PROBLEM TO WORK ON = Print the lines below word for word, beginning with the first and ending with the line that holds "Conexiones electrodos-cuerpo |", and skip every picture.

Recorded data
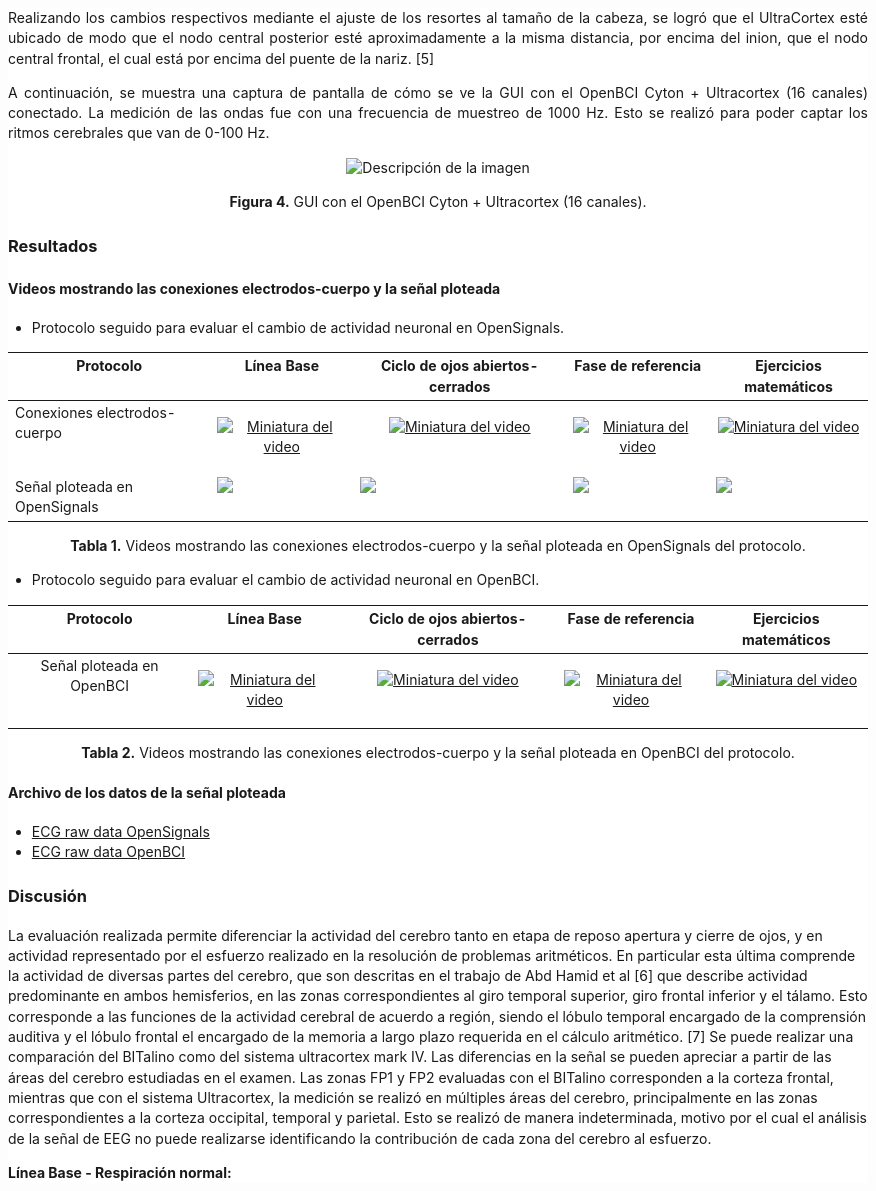 <p align="justify">Realizando los cambios respectivos mediante el ajuste de los resortes al tamaño de la cabeza, se logró que el UltraCortex esté ubicado de modo que el nodo central posterior esté aproximadamente a la misma distancia, por encima del inion, que el nodo central frontal, el cual está por encima del puente de la nariz. [5]

<p align="justify">A continuación, se muestra una captura de pantalla de cómo se ve la GUI con el OpenBCI Cyton + Ultracortex (16 canales) conectado. La medición de las ondas fue con una frecuencia de muestreo de 1000 Hz. Esto se realizó para poder captar los ritmos cerebrales que van de 0-100 Hz.<br>

<p align="center">
<img src="https://github.com/diego-taquiri/ISB-equipo11/blob/main/Documentaci%C3%B3n/Laboratorio%2007/Images/senal.png" alt="Descripción de la imagen" width="400"><br> 
<p align="center"><b>Figura 4.</b> GUI con el OpenBCI Cyton + Ultracortex (16 canales). <br> 

### Resultados
#### Videos mostrando las conexiones electrodos-cuerpo y la señal ploteada
- <p align="justify">Protocolo seguido para evaluar el cambio de actividad neuronal en OpenSignals. 

| Protocolo | Línea Base | Ciclo de ojos abiertos-cerrados | Fase de referencia | Ejercicios matemáticos |
| --------- | ---------- | ------------------------------ | ------------------ | ---------------------- |
| Conexiones electrodos-cuerpo | <p align="center"><a href="https://youtu.be/Aakm-yAOVgY"><img src="https://img.youtube.com/vi/Aakm-yAOVgY/0.jpg" alt="Miniatura del video" width="350"></a></p> | <p align="center"><a href="https://youtu.be/pgSb1oMOQ-0"><img src="https://img.youtube.com/vi/pgSb1oMOQ-0/0.jpg" alt="Miniatura del video" width="350"></a></p> | <p align="center"><a href="https://youtu.be/Bp8uORbIjmg"><img src="https://img.youtube.com/vi/Bp8uORbIjmg/0.jpg" alt="Miniatura del video" width="350"></a></p> | <p align="center"><a href="https://youtu.be/8Rho--2nGmg"><img src="https://img.youtube.com/vi/8Rho--2nGmg/0.jpg" alt="Miniatura del video" width="350"></a></p> |
| Señal ploteada en OpenSignals | <img src="plots/eeg-base1.png" style="width:100%;"> | <img src="plots/eeg-abrecierra.png" style="width:100%;"> | <img src="plots/eeg-base2.png" style="width:100%;"> | <img src="plots/eeg-mate.png" style="width:100%;"> |
<p align="center"><b>Tabla 1.</b> Videos mostrando las conexiones electrodos-cuerpo y la señal ploteada en OpenSignals del protocolo. <br> 

- <p align="justify">Protocolo seguido para evaluar el cambio de actividad neuronal en OpenBCI. 
   
| Protocolo | Línea Base | Ciclo de ojos abiertos-cerrados | Fase de referencia | Ejercicios matemáticos |
| :--------: | :--------: | :-----------------------------: | :----------------: | :--------------------: |
| Señal ploteada en OpenBCI | <p align="center"><a href="https://youtu.be/XvO9Swg0UOs"><img src="https://img.youtube.com/vi/XvO9Swg0UOs/0.jpg" alt="Miniatura del video" width="200"></a></p> | <p align="center"><a href="https://youtu.be/5O7GbBteY9w"><img src="https://img.youtube.com/vi/5O7GbBteY9w/0.jpg" alt="Miniatura del video" width="200"></a></p> | <p align="center"><a href="https://youtu.be/g9LNPO2JDDc"><img src="https://img.youtube.com/vi/g9LNPO2JDDc/0.jpg" alt="Miniatura del video" width="200"></a></p> | <p align="center"><a href="https://youtu.be/p1FOJwmLAsk"><img src="https://img.youtube.com/vi/p1FOJwmLAsk/0.jpg" alt="Miniatura del video" width="200"></a></p> |
<p align="center"><b>Tabla 2.</b> Videos mostrando las conexiones electrodos-cuerpo y la señal ploteada en OpenBCI del protocolo. <br> 

#### Archivo de los datos de la señal ploteada
- [ECG raw data OpenSignals](https://github.com/diego-taquiri/ISB-equipo11/tree/main/Documentaci%C3%B3n/Laboratorio%205/Raw%20data/Raw%20Data%20Bitalino)
- [ECG raw data OpenBCI](https://github.com/diego-taquiri/ISB-equipo11/tree/main/Documentaci%C3%B3n/Laboratorio%205/Raw%20data/Raw%20Data%20UltraCortex)

### Discusión
La evaluación realizada permite diferenciar la actividad del cerebro tanto en etapa de reposo apertura y cierre de ojos, y en actividad representado por el esfuerzo realizado en la resolución de problemas aritméticos. En particular esta última comprende la actividad de diversas partes del cerebro, que son descritas en el trabajo de Abd Hamid et al [6] que describe actividad predominante en ambos hemisferios, en las zonas correspondientes al giro temporal superior, giro frontal inferior y el tálamo. Esto corresponde a las funciones de la actividad cerebral de acuerdo a región, siendo el lóbulo temporal encargado de la comprensión auditiva y el lóbulo frontal el encargado de la memoria a largo plazo requerida en el cálculo aritmético. [7]
Se puede realizar una comparación del BITalino como del sistema ultracortex mark IV. Las diferencias en la señal se pueden apreciar a partir de las áreas del cerebro estudiadas en el examen. Las zonas FP1 y FP2 evaluadas con el BITalino corresponden a la corteza frontal, mientras que con el sistema Ultracortex, la medición se realizó en múltiples áreas del cerebro, principalmente en las zonas correspondientes a la corteza occipital, temporal y parietal. Esto se realizó de manera indeterminada, motivo por el cual el análisis de la señal de EEG no puede realizarse identificando la contribución de cada zona del cerebro al esfuerzo.
<p align="justify"><b>Línea Base - Respiración normal:</b>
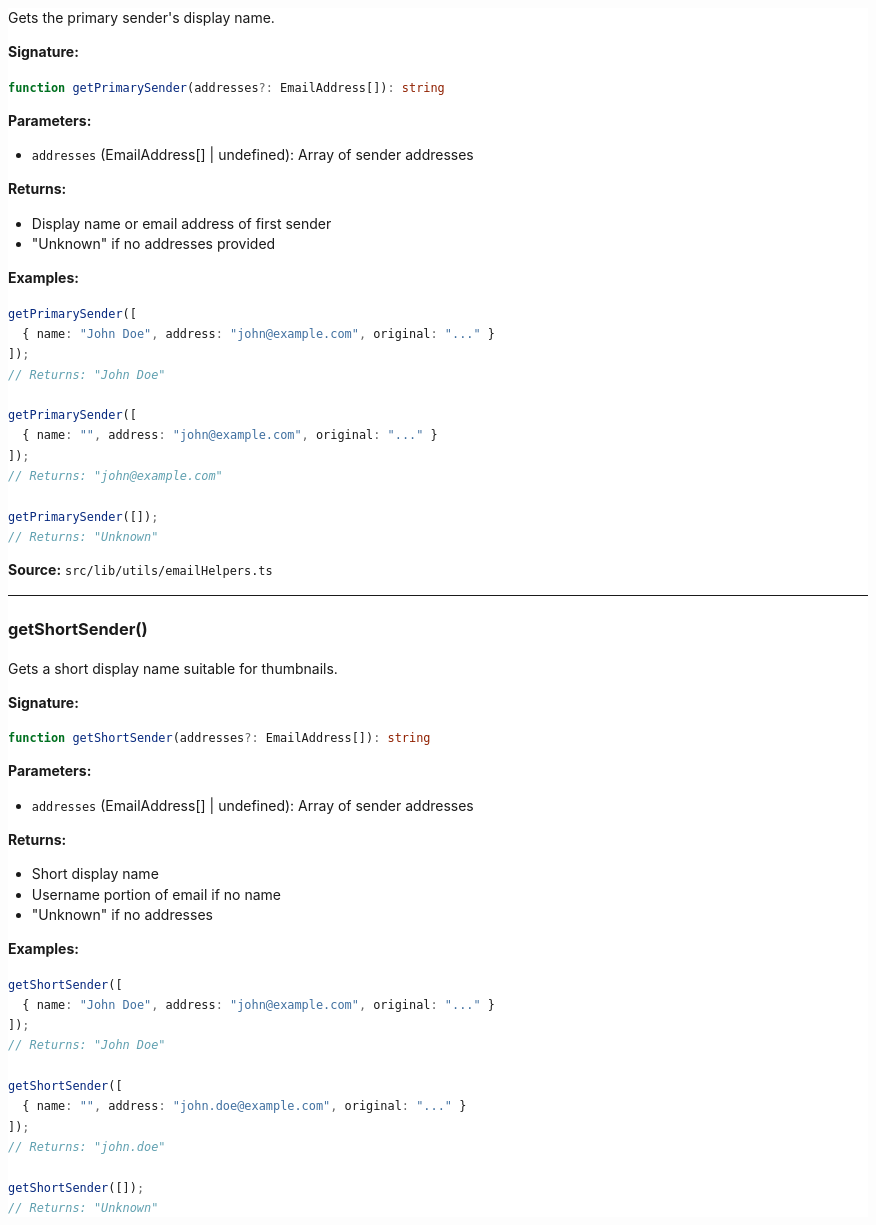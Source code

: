 Gets the primary sender's display name.

**Signature:**
```typescript
function getPrimarySender(addresses?: EmailAddress[]): string
```

**Parameters:**
- `addresses` (EmailAddress[] | undefined): Array of sender addresses

**Returns:**
- Display name or email address of first sender
- "Unknown" if no addresses provided

**Examples:**
```typescript
getPrimarySender([
  { name: "John Doe", address: "john@example.com", original: "..." }
]);
// Returns: "John Doe"

getPrimarySender([
  { name: "", address: "john@example.com", original: "..." }
]);
// Returns: "john@example.com"

getPrimarySender([]);
// Returns: "Unknown"
```

**Source:** `src/lib/utils/emailHelpers.ts`

---

### getShortSender()

Gets a short display name suitable for thumbnails.

**Signature:**
```typescript
function getShortSender(addresses?: EmailAddress[]): string
```

**Parameters:**
- `addresses` (EmailAddress[] | undefined): Array of sender addresses

**Returns:**
- Short display name
- Username portion of email if no name
- "Unknown" if no addresses

**Examples:**
```typescript
getShortSender([
  { name: "John Doe", address: "john@example.com", original: "..." }
]);
// Returns: "John Doe"

getShortSender([
  { name: "", address: "john.doe@example.com", original: "..." }
]);
// Returns: "john.doe"

getShortSender([]);
// Returns: "Unknown"
```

TASK SOLUTION =
 <p align="justify">Realizando los cambios respectivos mediante el ajuste de los resortes al tamaño de la cabeza, se logró que el UltraCortex esté ubicado de modo que el nodo central posterior esté aproximadamente a la misma distancia, por encima del inion, que el nodo central frontal, el cual está por encima del puente de la nariz. [5]

<p align="justify">A continuación, se muestra una captura de pantalla de cómo se ve la GUI con el OpenBCI Cyton + Ultracortex (16 canales) conectado. La medición de las ondas fue con una frecuencia de muestreo de 1000 Hz. Esto se realizó para poder captar los ritmos cerebrales que van de 0-100 Hz.<br>

<p align="center">
<img src="https://github.com/diego-taquiri/ISB-equipo11/blob/main/Documentaci%C3%B3n/Laboratorio%2007/Images/senal.png" alt="Descripción de la imagen" width="400"><br> 
<p align="center"><b>Figura 4.</b> GUI con el OpenBCI Cyton + Ultracortex (16 canales). <br> 

### Resultados
#### Videos mostrando las conexiones electrodos-cuerpo y la señal ploteada
- <p align="justify">Protocolo seguido para evaluar el cambio de actividad neuronal en OpenSignals. 

| Protocolo | Línea Base | Ciclo de ojos abiertos-cerrados | Fase de referencia | Ejercicios matemáticos |
| --------- | ---------- | ------------------------------ | ------------------ | ---------------------- |
| Conexiones electrodos-cuerpo | <p align="center"><a href="https://youtu.be/Aakm-yAOVgY"><img src="https://img.youtube.com/vi/Aakm-yAOVgY/0.jpg" alt="Miniatura del video" width="350"></a></p> | <p align="center"><a href="https://youtu.be/pgSb1oMOQ-0"><img src="https://img.youtube.com/vi/pgSb1oMOQ-0/0.jpg" alt="Miniatura del video" width="350"></a></p> | <p align="center"><a href="https://youtu.be/Bp8uORbIjmg"><img src="https://img.youtube.com/vi/Bp8uORbIjmg/0.jpg" alt="Miniatura del video" width="350"></a></p> | <p align="center"><a href="https://youtu.be/8Rho--2nGmg"><img src="https://img.youtube.com/vi/8Rho--2nGmg/0.jpg" alt="Miniatura del video" width="350"></a></p> |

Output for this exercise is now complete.